The Canterbury scene (or Canterbury sound) is a term used to describe a loosely defined style of music created by a number of progressive rock, avant-garde and jazz musicians, many of whom were based in the city of Canterbury, Kent, England during the late 1960s and early 1970s. These musicians played together in numerous bands, with ever-changing and overlapping personnel, creating some similarities in their musical output. Many prominent British avant-garde or fusion musicians began their career in Canterbury bands, including Hugh Hopper, Steve Hillage, Dave Stewart (the keyboardist), Robert Wyatt, Kevin Ayers, Daevid Allen, and Mike Ratledge.[1][2] Over the years, with outside musicians joining Canterbury bands, and new bands all over the world adopting a "Canterbury sound," the term has come to describe the musical style rather than a regional group of musicians.

Definition

The Canterbury scene is largely defined by a set of musicians and bands with intertwined members. These are not tied by very strong musical similarities, but a certain whimsicality, touches of psychedelia, rather abstruse lyrics, and a use of improvisation derived from jazz are common elements in their work.[1] “The real essence of 'Canterbury Sound' is the tension between complicated harmonies, extended improvisations, and the sincere desire to write catchy pop songs.” “In the very best Canterbury music...the musically silly and the musically serious are juxtaposed in an amusing and endearing way.” [3]

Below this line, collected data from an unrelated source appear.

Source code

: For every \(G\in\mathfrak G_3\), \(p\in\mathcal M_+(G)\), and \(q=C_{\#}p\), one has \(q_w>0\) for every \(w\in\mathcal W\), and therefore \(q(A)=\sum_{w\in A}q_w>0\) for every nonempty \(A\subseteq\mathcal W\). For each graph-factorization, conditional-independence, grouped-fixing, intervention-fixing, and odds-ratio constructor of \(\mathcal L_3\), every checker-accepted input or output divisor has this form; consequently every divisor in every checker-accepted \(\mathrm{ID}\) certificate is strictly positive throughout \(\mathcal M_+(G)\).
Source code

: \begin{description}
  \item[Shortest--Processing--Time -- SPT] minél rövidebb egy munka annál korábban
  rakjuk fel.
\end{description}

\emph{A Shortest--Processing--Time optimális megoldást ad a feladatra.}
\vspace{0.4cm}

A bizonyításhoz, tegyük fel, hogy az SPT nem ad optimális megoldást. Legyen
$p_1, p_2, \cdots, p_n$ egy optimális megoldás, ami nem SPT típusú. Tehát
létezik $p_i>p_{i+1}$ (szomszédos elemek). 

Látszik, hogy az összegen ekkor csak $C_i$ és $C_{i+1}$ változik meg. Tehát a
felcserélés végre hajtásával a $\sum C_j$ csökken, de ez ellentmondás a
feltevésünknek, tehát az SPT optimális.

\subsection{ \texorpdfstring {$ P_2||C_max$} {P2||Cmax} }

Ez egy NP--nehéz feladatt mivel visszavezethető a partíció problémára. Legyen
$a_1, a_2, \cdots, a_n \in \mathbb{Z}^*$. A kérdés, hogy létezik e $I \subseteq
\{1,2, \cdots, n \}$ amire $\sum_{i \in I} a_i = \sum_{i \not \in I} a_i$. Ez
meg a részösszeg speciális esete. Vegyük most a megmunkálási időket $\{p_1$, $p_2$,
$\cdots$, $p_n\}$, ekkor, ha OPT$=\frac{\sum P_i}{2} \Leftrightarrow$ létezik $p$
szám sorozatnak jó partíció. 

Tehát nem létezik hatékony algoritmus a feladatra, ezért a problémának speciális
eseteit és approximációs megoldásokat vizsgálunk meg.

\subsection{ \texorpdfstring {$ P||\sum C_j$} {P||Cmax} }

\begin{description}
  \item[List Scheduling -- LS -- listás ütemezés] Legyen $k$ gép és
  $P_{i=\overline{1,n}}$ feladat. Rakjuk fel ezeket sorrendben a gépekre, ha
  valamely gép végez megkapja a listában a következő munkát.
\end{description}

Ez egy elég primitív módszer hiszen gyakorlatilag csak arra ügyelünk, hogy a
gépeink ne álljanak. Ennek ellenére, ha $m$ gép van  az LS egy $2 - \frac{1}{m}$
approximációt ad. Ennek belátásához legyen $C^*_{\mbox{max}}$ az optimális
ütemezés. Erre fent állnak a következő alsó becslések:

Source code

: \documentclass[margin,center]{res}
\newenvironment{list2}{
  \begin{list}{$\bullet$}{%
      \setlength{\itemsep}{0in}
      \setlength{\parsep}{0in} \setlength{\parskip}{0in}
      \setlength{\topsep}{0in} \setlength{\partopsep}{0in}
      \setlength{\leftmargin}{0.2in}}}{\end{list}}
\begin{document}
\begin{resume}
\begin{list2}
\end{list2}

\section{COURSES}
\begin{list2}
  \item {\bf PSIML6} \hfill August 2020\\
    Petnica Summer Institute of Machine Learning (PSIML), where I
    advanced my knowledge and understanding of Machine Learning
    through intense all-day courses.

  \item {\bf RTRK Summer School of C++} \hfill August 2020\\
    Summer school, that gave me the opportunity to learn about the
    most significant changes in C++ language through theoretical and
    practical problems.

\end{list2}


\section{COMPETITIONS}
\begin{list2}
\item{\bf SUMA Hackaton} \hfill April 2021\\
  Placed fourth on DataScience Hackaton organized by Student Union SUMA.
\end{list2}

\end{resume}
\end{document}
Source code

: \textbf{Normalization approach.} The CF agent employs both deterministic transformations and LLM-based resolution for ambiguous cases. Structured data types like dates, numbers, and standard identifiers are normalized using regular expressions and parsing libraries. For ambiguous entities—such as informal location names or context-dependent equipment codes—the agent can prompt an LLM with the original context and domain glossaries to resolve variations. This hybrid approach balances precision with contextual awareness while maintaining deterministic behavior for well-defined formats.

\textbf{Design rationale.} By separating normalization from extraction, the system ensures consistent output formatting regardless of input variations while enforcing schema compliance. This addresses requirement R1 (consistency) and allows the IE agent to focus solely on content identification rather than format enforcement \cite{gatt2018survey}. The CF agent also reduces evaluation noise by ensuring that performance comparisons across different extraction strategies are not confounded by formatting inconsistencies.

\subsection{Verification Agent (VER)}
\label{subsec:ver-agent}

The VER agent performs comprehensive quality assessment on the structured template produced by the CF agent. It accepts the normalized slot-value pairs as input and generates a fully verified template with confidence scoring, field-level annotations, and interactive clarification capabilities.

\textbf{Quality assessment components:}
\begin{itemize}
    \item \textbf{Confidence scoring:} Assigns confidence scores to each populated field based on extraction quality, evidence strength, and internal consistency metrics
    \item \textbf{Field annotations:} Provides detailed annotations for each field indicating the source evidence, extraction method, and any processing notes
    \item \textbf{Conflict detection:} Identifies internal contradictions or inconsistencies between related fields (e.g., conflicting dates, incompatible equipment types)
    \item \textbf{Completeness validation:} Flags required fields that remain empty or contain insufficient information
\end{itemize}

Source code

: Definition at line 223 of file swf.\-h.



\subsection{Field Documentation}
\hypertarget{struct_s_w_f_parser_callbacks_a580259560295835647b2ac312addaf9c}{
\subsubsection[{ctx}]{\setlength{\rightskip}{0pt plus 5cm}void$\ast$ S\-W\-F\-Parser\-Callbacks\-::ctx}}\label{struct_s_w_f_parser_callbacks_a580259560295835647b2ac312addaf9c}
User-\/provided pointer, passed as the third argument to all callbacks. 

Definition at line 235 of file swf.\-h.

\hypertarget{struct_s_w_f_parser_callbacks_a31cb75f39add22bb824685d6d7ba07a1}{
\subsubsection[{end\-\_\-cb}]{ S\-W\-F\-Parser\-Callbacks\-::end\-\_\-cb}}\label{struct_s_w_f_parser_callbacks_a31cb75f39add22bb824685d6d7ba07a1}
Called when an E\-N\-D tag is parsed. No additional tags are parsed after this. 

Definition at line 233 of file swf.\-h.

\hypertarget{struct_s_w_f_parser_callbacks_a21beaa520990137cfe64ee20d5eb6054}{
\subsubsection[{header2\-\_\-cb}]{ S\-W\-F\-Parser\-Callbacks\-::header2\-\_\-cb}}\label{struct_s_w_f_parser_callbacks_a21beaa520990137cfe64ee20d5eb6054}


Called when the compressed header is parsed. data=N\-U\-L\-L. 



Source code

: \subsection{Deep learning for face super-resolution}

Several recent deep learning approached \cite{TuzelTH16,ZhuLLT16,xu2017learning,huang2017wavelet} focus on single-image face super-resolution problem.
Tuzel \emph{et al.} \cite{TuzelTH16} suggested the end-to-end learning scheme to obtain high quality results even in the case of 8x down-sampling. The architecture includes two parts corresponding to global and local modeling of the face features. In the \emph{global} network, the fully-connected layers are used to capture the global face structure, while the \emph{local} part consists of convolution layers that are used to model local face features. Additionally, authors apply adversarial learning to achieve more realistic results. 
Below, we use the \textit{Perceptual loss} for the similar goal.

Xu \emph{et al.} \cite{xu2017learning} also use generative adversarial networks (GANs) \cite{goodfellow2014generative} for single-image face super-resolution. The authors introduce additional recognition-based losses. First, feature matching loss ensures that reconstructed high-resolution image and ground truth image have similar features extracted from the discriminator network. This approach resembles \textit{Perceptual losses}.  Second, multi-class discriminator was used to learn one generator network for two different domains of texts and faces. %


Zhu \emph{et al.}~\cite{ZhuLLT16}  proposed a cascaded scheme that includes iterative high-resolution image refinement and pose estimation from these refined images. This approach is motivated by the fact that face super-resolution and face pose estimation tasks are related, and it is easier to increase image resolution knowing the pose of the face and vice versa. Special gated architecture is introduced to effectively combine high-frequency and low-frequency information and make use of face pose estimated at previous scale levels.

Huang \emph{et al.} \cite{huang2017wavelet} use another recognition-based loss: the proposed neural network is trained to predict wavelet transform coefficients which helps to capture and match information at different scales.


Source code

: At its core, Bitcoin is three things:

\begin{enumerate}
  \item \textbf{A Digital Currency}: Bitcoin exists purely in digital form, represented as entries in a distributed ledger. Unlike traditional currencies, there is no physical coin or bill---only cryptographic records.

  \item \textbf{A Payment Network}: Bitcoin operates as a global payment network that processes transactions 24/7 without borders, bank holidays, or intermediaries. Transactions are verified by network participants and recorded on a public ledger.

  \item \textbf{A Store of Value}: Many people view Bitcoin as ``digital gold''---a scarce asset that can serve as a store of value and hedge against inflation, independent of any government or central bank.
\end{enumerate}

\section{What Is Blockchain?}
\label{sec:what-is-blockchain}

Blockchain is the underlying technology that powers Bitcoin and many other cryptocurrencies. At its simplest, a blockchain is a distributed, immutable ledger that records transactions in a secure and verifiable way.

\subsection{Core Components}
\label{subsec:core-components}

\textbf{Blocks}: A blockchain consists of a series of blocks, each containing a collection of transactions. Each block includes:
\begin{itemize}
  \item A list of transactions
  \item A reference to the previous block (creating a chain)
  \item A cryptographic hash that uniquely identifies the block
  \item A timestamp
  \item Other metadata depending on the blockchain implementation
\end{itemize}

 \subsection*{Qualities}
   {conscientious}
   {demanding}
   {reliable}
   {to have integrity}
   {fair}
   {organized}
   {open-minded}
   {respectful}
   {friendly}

There is variation within the scene, for example from pop/rock like early Soft Machine and much Caravan to avant-garde composed pieces as with early National Health to improvised jazz as with later Soft Machine or In Cahoots. Didier Malherbe (of Gong) has defined the scene as having "certain chord changes, in particular the use of minor second chords, certain harmonic combinations, and a great clarity in the aesthetics, and a way of improvising that is very different from what is done in jazz."[4]

There is debate about the existence and definition of the scene. Dave Stewart has complained at the nomenclature as he and many other musicians identified with the Canterbury scene never had anything to do with Canterbury, the place. The former Soft Machine bassist Hugh Hopper, who lived in Whitstable, near Canterbury, said: "I think it's a rather artificial label, a journalistic thing... I don't mind it, but people like Robert [Wyatt], he in fact hates that idea, because he was born somewhere else and just happened to go to school here. In the time when the Wilde Flowers started we hardly ever worked in Canterbury. It wasn't until Robert and Daevid went to London to start Soft Machine that anything happened at all. They weren't really a Canterbury band [...] if it helps people understand or listen to more music then it is fine." [4]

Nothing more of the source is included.